Very few programs actually make system calls directly. Most call the C standard library instead, which then issues the calls. If the program can be persuaded to use a native version of the library, this can provide a more cohesive experience. An example is WINE, which allows Windows programs to be run in *NIX.
Simple system call translation isn’t really an option in this case; the Windows kernel is very different from a UNIX-like system, so a large translation layer would be needed. Windows programs also interact differently with the system. Most graphical *NIX programs use X11, which has a well-defined protocol for communicating with the screen. Since it was designed to be network-transparent, it’s fairly loosely coupled, so it doesn’t matter to the X server whether the drawing commands come from a native or an emulated client (or even from a client running on a different machine on the network).

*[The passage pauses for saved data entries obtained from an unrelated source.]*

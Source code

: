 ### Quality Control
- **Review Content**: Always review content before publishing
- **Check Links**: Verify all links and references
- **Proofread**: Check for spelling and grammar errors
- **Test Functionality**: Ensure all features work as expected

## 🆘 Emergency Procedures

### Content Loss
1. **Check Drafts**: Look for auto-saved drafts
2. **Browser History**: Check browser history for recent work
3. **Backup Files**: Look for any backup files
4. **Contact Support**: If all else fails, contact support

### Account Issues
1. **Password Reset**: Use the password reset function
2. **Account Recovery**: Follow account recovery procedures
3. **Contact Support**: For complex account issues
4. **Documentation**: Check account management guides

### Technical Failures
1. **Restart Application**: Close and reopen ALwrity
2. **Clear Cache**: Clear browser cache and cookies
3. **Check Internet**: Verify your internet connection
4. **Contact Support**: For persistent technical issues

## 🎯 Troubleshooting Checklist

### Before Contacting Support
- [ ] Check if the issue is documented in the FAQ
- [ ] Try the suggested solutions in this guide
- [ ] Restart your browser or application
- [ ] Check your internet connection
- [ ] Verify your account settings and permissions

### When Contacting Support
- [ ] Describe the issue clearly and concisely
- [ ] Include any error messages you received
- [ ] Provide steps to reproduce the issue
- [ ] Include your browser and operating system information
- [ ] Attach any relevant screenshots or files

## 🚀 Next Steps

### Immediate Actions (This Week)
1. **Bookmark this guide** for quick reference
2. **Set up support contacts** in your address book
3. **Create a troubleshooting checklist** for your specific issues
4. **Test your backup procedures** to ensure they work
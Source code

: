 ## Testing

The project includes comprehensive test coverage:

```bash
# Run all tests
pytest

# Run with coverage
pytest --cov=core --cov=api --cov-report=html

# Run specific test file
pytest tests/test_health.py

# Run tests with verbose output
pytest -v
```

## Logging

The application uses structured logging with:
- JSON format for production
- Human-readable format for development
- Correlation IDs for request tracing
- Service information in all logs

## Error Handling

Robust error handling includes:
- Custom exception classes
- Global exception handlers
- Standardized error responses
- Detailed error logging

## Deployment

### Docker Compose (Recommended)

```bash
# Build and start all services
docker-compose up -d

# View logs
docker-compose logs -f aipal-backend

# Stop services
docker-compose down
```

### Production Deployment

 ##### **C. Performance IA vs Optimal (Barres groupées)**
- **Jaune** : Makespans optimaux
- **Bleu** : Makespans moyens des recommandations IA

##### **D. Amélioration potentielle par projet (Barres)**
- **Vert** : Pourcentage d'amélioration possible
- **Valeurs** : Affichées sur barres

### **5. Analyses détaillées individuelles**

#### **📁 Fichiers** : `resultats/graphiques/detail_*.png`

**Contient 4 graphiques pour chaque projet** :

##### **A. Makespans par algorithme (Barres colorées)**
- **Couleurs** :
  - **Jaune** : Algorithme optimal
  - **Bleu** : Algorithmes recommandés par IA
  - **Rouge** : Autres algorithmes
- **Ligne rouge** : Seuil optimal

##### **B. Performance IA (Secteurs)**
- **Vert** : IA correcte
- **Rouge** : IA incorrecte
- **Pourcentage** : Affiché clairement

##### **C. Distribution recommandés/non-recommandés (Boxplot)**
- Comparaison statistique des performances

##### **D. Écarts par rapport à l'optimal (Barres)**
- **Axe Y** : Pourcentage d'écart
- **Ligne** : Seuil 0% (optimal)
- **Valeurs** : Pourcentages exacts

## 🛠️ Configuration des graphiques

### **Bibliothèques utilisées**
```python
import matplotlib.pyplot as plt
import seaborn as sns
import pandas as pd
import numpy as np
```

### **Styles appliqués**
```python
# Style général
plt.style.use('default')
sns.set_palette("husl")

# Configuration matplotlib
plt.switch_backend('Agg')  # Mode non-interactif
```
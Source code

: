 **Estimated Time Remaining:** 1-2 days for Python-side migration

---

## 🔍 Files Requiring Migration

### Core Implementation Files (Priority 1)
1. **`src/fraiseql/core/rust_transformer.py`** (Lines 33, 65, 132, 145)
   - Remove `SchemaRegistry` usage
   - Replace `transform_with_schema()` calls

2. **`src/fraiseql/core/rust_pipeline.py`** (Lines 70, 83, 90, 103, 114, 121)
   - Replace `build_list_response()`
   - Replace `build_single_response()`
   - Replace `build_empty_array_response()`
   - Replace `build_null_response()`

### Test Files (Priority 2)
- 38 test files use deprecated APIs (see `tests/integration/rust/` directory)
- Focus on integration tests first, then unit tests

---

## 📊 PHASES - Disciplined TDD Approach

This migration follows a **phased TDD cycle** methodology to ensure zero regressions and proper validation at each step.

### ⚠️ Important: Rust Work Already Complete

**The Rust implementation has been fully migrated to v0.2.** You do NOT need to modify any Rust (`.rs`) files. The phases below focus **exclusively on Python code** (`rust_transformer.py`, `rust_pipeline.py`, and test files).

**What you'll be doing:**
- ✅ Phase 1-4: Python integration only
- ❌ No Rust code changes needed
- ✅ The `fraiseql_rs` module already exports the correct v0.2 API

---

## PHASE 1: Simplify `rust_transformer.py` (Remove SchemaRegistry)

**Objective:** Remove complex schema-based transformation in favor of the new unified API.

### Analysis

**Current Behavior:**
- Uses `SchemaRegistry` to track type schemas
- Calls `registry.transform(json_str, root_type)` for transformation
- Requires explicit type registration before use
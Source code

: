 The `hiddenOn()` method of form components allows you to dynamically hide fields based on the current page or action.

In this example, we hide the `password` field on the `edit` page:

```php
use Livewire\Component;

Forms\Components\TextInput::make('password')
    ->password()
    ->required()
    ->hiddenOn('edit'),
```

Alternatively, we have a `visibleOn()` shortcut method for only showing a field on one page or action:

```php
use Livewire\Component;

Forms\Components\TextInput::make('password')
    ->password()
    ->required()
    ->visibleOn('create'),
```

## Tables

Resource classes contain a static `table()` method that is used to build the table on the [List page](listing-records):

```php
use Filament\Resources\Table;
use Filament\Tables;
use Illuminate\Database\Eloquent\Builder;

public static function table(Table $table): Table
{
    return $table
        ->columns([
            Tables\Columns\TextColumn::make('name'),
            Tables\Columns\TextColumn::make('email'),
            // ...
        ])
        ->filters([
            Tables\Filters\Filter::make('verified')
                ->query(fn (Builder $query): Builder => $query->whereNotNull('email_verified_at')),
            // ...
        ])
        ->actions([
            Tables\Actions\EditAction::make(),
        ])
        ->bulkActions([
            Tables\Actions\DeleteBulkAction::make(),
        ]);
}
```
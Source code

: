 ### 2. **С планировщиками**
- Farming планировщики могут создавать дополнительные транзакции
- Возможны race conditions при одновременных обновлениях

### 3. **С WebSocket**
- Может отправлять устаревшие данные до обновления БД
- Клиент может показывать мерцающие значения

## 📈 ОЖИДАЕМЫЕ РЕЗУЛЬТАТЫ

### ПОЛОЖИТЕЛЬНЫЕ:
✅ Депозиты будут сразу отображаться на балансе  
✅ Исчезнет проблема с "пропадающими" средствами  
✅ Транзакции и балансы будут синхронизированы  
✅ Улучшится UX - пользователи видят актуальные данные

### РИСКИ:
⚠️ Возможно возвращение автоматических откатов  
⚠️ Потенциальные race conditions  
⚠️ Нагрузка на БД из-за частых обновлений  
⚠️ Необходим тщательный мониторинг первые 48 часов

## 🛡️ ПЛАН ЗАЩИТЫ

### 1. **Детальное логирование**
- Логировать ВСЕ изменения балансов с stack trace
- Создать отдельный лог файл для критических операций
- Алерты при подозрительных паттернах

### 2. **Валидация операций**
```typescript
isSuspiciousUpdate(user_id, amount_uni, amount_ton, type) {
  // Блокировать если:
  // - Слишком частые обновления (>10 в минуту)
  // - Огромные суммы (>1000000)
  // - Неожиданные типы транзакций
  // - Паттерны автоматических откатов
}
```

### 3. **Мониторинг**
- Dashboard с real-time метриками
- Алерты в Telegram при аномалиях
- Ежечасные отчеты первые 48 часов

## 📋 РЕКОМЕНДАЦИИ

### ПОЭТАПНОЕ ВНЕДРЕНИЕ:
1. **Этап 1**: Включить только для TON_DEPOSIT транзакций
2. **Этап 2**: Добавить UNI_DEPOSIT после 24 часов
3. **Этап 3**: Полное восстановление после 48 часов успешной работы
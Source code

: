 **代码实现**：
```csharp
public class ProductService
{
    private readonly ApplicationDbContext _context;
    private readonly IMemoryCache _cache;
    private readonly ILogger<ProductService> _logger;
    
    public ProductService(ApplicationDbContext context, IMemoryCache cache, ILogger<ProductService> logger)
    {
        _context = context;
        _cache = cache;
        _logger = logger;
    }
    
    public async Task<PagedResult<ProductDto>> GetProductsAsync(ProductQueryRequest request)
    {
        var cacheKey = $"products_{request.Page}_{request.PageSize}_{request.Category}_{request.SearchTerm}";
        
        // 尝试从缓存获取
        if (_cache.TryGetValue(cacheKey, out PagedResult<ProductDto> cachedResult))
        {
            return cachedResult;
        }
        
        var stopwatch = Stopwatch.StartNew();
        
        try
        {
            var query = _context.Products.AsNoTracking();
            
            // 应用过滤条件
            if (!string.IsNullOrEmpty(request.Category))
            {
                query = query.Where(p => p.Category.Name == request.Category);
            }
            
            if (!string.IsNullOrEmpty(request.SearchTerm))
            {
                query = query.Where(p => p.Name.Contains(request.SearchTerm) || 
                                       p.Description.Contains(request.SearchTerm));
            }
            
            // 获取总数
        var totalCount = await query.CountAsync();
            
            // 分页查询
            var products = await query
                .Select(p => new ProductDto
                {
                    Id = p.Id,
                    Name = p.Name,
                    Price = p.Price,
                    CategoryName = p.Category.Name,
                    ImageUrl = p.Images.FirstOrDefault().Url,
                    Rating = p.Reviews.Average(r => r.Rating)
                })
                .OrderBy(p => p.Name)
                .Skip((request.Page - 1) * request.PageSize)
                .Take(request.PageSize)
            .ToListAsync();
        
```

Windows applications don’t use X11, however; they use the Windows GDI or DirectX. While it might be technically possible—although a lot of effort—to create a system-call translation layer on a system like Linux that would allow running the Windows GUI, it wouldn’t be very helpful, because it wouldn’t integrate at all with the rest of the system.
Instead, the WINE project moves the emulation up the stack, providing replacements for most of the libraries that ship with Windows. When a Windows program wants to draw something onscreen, it calls a function defined in gdi32.dll. On a Windows system, this will then issue calls to the display driver and produce the desired effect. On *NIX, these calls go to the WINE version of gdi32.dll, which translates them into X11 drawing calls. Similar translations happens in other parts of the API.
As with system call translation, this arrangement can result in the code running faster than on the native platform if the new implementation is more efficient than the old one.